Return, exactly and in full, the lines of the records below starting at the one with "Hot-patching bugs (no" and ending at the one with "8，就是将OVERWRITE", and no other lines.

*Stored data*.
BEGIN

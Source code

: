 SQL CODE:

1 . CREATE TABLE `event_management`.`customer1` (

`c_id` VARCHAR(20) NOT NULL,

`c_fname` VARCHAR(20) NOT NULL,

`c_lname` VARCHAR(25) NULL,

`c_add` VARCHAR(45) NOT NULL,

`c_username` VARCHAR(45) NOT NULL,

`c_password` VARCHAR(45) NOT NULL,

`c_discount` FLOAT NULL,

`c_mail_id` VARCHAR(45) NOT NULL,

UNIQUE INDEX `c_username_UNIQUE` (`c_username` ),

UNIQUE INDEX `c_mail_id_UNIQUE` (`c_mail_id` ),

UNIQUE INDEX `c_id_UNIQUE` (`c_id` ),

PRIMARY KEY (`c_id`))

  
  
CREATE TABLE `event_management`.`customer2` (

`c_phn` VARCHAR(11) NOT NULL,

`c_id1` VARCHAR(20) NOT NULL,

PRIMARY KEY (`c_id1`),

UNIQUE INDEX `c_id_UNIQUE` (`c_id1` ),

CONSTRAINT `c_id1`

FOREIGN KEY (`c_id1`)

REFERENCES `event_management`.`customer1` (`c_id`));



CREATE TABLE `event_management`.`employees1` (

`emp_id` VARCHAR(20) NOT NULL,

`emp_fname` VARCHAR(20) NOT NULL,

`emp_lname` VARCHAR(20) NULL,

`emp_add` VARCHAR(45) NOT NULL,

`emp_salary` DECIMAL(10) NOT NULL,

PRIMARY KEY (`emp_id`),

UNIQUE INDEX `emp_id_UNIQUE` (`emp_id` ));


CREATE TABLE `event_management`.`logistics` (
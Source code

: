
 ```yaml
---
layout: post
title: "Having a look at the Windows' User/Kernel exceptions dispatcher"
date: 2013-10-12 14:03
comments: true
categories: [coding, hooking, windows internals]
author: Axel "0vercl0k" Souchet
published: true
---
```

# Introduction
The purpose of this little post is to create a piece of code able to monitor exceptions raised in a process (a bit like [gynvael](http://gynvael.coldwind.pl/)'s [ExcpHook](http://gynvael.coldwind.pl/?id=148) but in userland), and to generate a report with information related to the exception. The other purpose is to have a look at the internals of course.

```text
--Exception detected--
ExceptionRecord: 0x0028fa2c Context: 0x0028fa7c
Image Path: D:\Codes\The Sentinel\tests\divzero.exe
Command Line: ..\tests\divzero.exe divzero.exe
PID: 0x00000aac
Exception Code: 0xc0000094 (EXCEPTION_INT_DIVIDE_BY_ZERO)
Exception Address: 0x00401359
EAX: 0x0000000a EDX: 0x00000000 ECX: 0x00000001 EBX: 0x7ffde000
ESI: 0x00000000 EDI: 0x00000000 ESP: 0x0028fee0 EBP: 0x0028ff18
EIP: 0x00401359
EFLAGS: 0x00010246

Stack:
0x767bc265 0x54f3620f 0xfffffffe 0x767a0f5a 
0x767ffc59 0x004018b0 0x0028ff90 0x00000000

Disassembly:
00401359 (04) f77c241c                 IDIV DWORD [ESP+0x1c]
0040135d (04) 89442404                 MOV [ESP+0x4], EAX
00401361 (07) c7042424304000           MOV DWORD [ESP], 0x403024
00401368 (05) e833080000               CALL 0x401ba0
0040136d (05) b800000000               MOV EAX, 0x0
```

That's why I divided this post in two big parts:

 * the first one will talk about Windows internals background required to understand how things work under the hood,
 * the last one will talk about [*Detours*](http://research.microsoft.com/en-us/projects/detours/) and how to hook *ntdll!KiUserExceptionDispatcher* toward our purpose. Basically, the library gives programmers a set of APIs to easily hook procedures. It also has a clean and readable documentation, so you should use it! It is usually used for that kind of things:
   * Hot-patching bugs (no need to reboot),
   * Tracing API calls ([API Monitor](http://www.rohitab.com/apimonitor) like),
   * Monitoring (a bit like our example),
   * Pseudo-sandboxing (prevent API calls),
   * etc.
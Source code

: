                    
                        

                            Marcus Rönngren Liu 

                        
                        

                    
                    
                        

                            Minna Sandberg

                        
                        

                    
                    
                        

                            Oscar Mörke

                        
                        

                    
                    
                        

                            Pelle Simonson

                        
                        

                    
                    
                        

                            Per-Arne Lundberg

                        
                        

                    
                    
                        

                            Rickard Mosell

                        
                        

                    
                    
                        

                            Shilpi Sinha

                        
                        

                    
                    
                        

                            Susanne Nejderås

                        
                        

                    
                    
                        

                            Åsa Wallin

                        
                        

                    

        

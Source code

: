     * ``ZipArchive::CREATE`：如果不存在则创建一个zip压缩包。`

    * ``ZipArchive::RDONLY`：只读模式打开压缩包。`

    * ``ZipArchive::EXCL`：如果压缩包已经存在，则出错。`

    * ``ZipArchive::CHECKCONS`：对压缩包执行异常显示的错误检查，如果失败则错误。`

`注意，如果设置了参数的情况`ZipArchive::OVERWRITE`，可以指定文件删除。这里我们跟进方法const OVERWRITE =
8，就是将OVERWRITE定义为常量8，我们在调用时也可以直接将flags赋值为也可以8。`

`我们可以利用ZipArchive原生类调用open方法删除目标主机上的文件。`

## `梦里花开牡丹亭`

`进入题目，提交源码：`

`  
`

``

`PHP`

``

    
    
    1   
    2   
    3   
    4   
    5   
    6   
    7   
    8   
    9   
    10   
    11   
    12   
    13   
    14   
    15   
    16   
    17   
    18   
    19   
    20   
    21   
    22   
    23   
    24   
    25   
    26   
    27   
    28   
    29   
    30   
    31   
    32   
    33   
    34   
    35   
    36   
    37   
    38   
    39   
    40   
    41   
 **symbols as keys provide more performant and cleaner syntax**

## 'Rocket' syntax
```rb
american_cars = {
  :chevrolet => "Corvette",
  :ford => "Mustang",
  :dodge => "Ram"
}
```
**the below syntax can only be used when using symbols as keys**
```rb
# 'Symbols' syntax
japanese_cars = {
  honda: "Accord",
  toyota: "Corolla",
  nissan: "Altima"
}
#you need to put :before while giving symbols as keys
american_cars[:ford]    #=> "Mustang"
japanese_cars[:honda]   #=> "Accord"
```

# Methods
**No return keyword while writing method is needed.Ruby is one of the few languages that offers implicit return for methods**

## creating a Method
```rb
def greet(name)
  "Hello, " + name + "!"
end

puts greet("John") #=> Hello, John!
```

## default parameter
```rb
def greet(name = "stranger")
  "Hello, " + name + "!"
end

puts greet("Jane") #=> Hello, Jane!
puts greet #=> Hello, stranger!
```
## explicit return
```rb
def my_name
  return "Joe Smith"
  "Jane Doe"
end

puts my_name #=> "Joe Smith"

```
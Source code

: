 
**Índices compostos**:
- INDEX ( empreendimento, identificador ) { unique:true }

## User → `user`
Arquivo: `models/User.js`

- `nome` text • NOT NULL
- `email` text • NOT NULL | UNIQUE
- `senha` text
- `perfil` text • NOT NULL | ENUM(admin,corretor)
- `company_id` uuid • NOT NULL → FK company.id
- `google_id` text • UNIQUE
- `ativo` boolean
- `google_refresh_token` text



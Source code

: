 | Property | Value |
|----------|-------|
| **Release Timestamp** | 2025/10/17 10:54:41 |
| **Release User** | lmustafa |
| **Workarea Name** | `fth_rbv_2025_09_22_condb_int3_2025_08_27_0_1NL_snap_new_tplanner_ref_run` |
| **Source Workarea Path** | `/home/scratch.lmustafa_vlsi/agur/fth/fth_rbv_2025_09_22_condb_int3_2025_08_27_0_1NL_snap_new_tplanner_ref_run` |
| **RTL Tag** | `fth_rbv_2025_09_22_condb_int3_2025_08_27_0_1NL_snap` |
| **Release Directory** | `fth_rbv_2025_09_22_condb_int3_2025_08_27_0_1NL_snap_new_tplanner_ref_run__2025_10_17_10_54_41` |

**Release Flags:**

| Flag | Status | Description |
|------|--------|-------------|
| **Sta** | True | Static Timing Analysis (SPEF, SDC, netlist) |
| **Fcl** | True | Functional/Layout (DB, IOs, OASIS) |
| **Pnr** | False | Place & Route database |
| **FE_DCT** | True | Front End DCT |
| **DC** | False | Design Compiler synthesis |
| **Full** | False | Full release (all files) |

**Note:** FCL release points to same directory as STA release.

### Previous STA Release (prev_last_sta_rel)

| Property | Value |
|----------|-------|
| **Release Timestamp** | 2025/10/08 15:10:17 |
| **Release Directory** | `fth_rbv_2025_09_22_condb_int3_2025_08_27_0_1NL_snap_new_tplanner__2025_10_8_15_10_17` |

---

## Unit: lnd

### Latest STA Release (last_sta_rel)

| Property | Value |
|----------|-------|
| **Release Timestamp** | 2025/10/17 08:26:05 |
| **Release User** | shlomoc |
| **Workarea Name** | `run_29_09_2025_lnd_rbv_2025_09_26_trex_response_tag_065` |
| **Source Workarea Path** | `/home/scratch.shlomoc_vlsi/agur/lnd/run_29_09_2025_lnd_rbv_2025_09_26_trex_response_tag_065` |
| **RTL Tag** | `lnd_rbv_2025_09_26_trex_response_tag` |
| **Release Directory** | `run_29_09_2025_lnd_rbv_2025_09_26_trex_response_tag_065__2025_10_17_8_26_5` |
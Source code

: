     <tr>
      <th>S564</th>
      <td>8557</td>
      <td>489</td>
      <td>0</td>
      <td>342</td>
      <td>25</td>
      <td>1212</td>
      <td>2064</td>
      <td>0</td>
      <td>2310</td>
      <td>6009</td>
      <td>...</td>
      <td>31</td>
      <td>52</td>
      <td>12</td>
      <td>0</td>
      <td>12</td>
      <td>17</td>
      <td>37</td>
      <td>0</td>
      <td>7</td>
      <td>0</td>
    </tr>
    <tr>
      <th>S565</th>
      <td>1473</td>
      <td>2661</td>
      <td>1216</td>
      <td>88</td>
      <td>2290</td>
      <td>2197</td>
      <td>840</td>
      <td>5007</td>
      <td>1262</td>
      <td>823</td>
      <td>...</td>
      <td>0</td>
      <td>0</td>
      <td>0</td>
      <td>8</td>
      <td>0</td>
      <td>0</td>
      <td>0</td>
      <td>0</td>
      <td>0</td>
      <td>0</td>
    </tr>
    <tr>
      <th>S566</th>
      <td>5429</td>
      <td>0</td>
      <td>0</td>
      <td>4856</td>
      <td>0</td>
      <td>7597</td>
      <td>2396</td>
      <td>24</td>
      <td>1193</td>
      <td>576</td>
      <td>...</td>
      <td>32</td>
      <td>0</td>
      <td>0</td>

END

*SOLUTION*.
   * Hot-patching bugs (no need to reboot),
   * Tracing API calls ([API Monitor](http://www.rohitab.com/apimonitor) like),
   * Monitoring (a bit like our example),
   * Pseudo-sandboxing (prevent API calls),
   * etc.
Source code

:                    
                        

                            Marcus Rönngren Liu 

                        
                        

                    
                    
                        

                            Minna Sandberg

                        
                        

                    
                    
                        

                            Oscar Mörke

                        
                        

                    
                    
                        

                            Pelle Simonson

                        
                        

                    
                    
                        

                            Per-Arne Lundberg

                        
                        

                    
                    
                        

                            Rickard Mosell

                        
                        

                    
                    
                        

                            Shilpi Sinha

                        
                        

                    
                    
                        

                            Susanne Nejderås

                        
                        

                    
                    
                        

                            Åsa Wallin

                        
                        

                    

        

Source code

:     * ``ZipArchive::CREATE`：如果不存在则创建一个zip压缩包。`

    * ``ZipArchive::RDONLY`：只读模式打开压缩包。`

    * ``ZipArchive::EXCL`：如果压缩包已经存在，则出错。`

    * ``ZipArchive::CHECKCONS`：对压缩包执行异常显示的错误检查，如果失败则错误。`

`注意，如果设置了参数的情况`ZipArchive::OVERWRITE`，可以指定文件删除。这里我们跟进方法const OVERWRITE =
8，就是将OVERWRITE定义为常量8，我们在调用时也可以直接将flags赋值为也可以8。`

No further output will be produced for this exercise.